Almine Rech Gallery is pleased to present the second solo exhibition by Gregor Hildebrandt in Brussels.

Gregor Hildebrandt was inspired for this exhibition by a painting by René Daniëls: “I saw this work only once, when I was an adolescent, through a glass door at Documenta 92”. The picture shows a space in which several paintings appear in white against a dark background. Gregor Hildebrandt sees this project as a tribute to Daniëls. He reinterprets the painting by preserving its dimensions and replacing its bluish-black colour with tape from audio cassettes. These cassettes feature recordings of the Jacques Brel song “La quête” (The quest), taken from the musical comedy Man of La Mancha. “I chose this song because for me Daniëls’ painting evokes traumatic associations: the candle-like painting shines like the star in Brel’s song”.

Taking this painting as the focal point of the exhibition, Gregor Hildebrandt has transposed its composition to the space of the gallery, thereby creating a mise en abyme. Wrapped in black like the space created by Daniëls, the walls of the gallery are entirely covered in tape from VHS cassettes. The pictures follow the original composition before gradually distancing themselves from this arrangement as the visitor penetrates further into the installation. The film recorded on the VHS cassette tape covering the walls is Jean Cocteau’s Orpheus. With this reference, Gregor Hildebrandt convokes recurrent elements of his work in the exhibition, such as mirrors, water and reflections. Lyrical and romantic, the film suggests a particular atmosphere and intimates that something always lies beneath the surface.

For this exhibition Gregor Hildebrandt has also created a large triptych inspired by Paul Celan’s poem “Zähle die Mandeln” (Count the almonds). Its motif is taken from a film by Ute Aurand showing the sound wave of Celan’s voice. The wave reminds the artist of Robert Motherwell’s “Elegy”. Gregor Hildebrandt concludes: “I think another version of the story exists in which, in order to raise his love from among the dead, Orpheus has to sacrifice his voice. The paintings, however, remain silent on this”.

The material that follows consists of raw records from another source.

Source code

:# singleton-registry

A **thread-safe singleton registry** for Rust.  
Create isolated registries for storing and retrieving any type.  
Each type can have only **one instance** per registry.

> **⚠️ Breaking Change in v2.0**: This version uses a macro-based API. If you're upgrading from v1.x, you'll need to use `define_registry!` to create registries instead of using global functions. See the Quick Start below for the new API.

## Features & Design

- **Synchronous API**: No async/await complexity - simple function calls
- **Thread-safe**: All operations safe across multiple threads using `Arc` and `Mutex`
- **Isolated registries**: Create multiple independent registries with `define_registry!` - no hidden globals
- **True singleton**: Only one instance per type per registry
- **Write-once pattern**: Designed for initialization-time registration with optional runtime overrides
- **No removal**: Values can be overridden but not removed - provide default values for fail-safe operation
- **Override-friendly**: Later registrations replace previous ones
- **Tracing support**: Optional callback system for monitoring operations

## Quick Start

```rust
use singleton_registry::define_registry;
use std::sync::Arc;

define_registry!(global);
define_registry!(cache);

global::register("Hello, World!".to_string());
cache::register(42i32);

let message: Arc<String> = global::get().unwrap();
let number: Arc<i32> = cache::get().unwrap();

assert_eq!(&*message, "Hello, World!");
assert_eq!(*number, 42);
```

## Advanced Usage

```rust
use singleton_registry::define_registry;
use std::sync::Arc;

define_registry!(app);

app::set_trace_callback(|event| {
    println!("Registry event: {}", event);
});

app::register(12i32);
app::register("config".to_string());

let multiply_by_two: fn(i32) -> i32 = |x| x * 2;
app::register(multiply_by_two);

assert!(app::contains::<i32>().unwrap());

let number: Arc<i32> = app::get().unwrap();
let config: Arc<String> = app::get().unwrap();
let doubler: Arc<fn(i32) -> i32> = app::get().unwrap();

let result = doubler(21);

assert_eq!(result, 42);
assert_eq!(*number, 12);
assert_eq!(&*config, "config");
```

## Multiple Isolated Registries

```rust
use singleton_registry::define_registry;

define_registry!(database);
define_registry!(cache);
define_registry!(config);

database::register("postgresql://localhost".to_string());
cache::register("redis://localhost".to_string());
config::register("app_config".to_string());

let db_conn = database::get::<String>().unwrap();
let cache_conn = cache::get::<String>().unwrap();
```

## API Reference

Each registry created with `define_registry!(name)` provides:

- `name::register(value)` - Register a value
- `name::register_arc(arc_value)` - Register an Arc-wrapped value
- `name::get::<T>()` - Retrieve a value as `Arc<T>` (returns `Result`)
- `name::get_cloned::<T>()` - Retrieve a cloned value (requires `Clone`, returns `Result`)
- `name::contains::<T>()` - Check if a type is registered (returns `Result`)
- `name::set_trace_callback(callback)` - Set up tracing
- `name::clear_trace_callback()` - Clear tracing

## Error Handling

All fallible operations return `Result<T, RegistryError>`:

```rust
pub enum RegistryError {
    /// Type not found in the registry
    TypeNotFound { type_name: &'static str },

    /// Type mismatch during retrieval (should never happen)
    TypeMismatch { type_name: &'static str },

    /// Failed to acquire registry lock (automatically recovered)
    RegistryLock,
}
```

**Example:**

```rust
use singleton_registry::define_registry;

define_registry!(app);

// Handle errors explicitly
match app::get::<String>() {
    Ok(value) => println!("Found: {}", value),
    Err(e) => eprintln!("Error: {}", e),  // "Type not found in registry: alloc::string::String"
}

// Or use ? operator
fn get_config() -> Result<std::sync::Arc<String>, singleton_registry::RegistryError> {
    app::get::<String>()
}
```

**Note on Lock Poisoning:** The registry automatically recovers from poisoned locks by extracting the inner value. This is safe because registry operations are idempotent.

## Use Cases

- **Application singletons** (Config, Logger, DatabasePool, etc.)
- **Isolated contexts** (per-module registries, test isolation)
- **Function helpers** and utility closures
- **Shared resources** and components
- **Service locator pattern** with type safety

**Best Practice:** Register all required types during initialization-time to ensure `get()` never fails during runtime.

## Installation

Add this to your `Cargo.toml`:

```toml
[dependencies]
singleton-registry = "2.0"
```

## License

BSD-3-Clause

Gregor Hildebrandt was born in 1974 in Bad Homburg, Germany. He lives and works in Berlin. In 2013 he took part in the group exhibition “Decenter: An Exhibition on the Centenary of the 1913 Armory Show” at the Abrons Arts Center in New York. In 2012 he was the subject of an exhibition with Jorinde Voigt at Museum van Bommel van Dam in Venlo, Netherlands. He also took part in the exhibition “A House Full of Music” at the Mathildenhöhe Institute in Darmstadt, Germany. In 2013 his work will be featured at the Nuremberg Kunsthaus in Germany, and he will participate in a show organised by the Chalet Society on the island of San Servolo during the Venice Biennale.